Supplied material =>
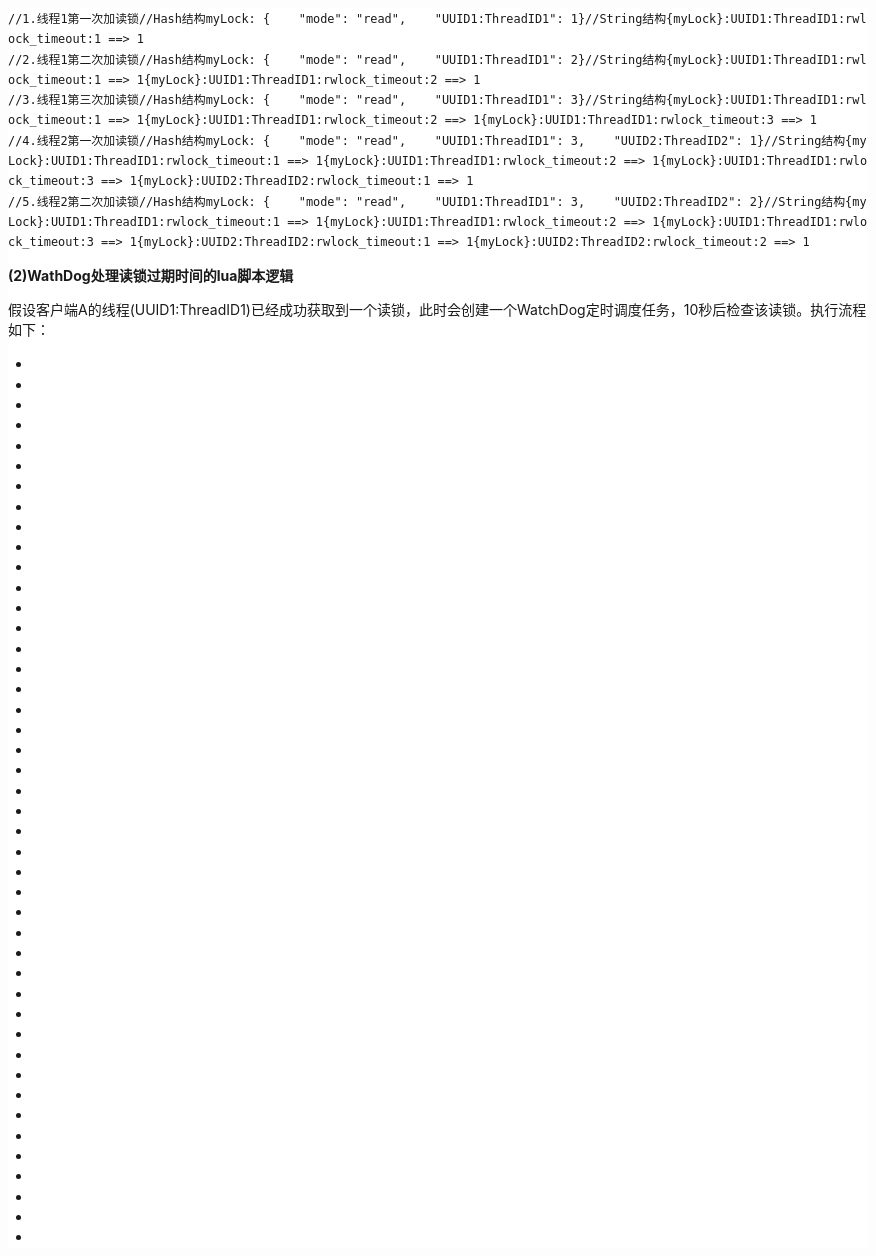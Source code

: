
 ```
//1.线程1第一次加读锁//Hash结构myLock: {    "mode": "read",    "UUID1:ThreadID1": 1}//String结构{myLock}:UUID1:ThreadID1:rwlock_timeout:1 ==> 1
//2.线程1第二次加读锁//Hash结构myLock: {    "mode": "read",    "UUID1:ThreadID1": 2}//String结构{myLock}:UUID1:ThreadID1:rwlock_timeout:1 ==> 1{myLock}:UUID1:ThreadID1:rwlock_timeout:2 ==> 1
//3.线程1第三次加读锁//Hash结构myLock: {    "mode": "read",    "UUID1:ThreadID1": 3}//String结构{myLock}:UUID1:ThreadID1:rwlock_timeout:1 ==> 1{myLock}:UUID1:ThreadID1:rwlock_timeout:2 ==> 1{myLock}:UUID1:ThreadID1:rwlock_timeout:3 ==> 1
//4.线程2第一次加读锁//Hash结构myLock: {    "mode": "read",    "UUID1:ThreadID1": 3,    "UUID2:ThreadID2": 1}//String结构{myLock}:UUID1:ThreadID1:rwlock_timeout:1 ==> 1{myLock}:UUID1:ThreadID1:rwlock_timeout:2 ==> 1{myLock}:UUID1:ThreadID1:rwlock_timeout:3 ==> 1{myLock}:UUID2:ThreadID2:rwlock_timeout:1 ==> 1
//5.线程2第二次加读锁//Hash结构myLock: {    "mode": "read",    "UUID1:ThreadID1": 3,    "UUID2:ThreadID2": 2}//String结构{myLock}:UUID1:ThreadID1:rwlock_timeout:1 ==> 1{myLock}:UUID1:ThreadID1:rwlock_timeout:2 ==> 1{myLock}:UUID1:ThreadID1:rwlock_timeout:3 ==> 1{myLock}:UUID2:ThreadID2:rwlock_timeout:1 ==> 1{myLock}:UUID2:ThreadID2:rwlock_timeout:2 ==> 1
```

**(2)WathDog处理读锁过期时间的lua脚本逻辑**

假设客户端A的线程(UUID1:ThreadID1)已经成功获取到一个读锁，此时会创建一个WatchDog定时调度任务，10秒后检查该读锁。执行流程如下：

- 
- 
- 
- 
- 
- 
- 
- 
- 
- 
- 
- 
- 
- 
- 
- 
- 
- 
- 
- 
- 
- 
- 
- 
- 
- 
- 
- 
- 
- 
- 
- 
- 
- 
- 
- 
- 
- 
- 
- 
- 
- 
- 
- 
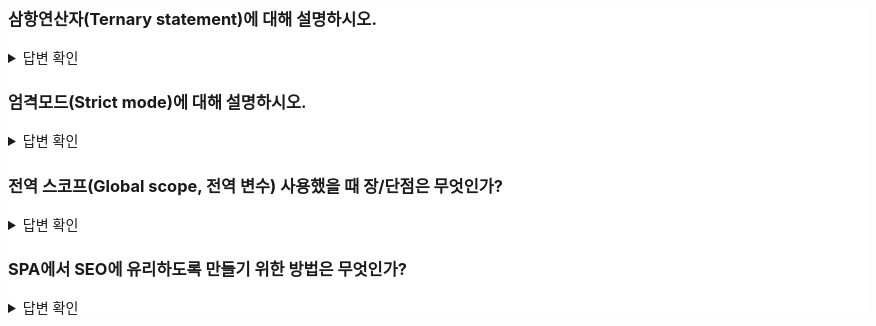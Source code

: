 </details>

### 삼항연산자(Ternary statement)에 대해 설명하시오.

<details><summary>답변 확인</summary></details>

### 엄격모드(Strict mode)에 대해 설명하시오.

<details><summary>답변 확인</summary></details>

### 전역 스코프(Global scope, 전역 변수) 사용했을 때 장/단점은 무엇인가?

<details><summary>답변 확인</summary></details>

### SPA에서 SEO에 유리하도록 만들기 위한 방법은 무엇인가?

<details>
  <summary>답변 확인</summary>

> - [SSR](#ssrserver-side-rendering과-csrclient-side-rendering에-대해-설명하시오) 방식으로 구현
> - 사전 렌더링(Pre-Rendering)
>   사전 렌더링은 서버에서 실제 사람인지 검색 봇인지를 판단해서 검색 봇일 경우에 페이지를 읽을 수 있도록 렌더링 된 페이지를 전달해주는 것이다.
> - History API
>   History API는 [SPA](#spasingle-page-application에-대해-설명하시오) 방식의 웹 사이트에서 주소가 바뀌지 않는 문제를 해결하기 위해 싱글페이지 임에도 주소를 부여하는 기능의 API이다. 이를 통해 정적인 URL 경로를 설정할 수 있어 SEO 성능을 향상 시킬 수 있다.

Exercise => A precise copy of each record, with the images removed, should be output.

Task answer =>
Source code

:
 ```
//1.线程1第一次加读锁//Hash结构myLock: {    "mode": "read",    "UUID1:ThreadID1": 1}//String结构{myLock}:UUID1:ThreadID1:rwlock_timeout:1 ==> 1
//2.线程1第二次加读锁//Hash结构myLock: {    "mode": "read",    "UUID1:ThreadID1": 2}//String结构{myLock}:UUID1:ThreadID1:rwlock_timeout:1 ==> 1{myLock}:UUID1:ThreadID1:rwlock_timeout:2 ==> 1
//3.线程1第三次加读锁//Hash结构myLock: {    "mode": "read",    "UUID1:ThreadID1": 3}//String结构{myLock}:UUID1:ThreadID1:rwlock_timeout:1 ==> 1{myLock}:UUID1:ThreadID1:rwlock_timeout:2 ==> 1{myLock}:UUID1:ThreadID1:rwlock_timeout:3 ==> 1
//4.线程2第一次加读锁//Hash结构myLock: {    "mode": "read",    "UUID1:ThreadID1": 3,    "UUID2:ThreadID2": 1}//String结构{myLock}:UUID1:ThreadID1:rwlock_timeout:1 ==> 1{myLock}:UUID1:ThreadID1:rwlock_timeout:2 ==> 1{myLock}:UUID1:ThreadID1:rwlock_timeout:3 ==> 1{myLock}:UUID2:ThreadID2:rwlock_timeout:1 ==> 1
//5.线程2第二次加读锁//Hash结构myLock: {    "mode": "read",    "UUID1:ThreadID1": 3,    "UUID2:ThreadID2": 2}//String结构{myLock}:UUID1:ThreadID1:rwlock_timeout:1 ==> 1{myLock}:UUID1:ThreadID1:rwlock_timeout:2 ==> 1{myLock}:UUID1:ThreadID1:rwlock_timeout:3 ==> 1{myLock}:UUID2:ThreadID2:rwlock_timeout:1 ==> 1{myLock}:UUID2:ThreadID2:rwlock_timeout:2 ==> 1
```

**(2)WathDog处理读锁过期时间的lua脚本逻辑**

假设客户端A的线程(UUID1:ThreadID1)已经成功获取到一个读锁，此时会创建一个WatchDog定时调度任务，10秒后检查该读锁。执行流程如下：

- 
- 
- 
- 
- 
- 
- 
- 
- 
- 
- 
- 
- 
- 
- 
- 
- 
- 
- 
- 
- 
- 
- 
- 
- 
- 
- 
- 
- 
- 
- 
- 
- 
- 
- 
- 
- 
- 
- 
- 
- 
- 
- 
- 
Source code

: </details>

### 삼항연산자(Ternary statement)에 대해 설명하시오.

<details><summary>답변 확인</summary></details>

### 엄격모드(Strict mode)에 대해 설명하시오.

<details><summary>답변 확인</summary></details>

### 전역 스코프(Global scope, 전역 변수) 사용했을 때 장/단점은 무엇인가?

<details><summary>답변 확인</summary></details>

### SPA에서 SEO에 유리하도록 만들기 위한 방법은 무엇인가?

<details>
  <summary>답변 확인</summary>

> - [SSR](#ssrserver-side-rendering과-csrclient-side-rendering에-대해-설명하시오) 방식으로 구현
> - 사전 렌더링(Pre-Rendering)
>   사전 렌더링은 서버에서 실제 사람인지 검색 봇인지를 판단해서 검색 봇일 경우에 페이지를 읽을 수 있도록 렌더링 된 페이지를 전달해주는 것이다.
> - History API
>   History API는 [SPA](#spasingle-page-application에-대해-설명하시오) 방식의 웹 사이트에서 주소가 바뀌지 않는 문제를 해결하기 위해 싱글페이지 임에도 주소를 부여하는 기능의 API이다. 이를 통해 정적인 URL 경로를 설정할 수 있어 SEO 성능을 향상 시킬 수 있다.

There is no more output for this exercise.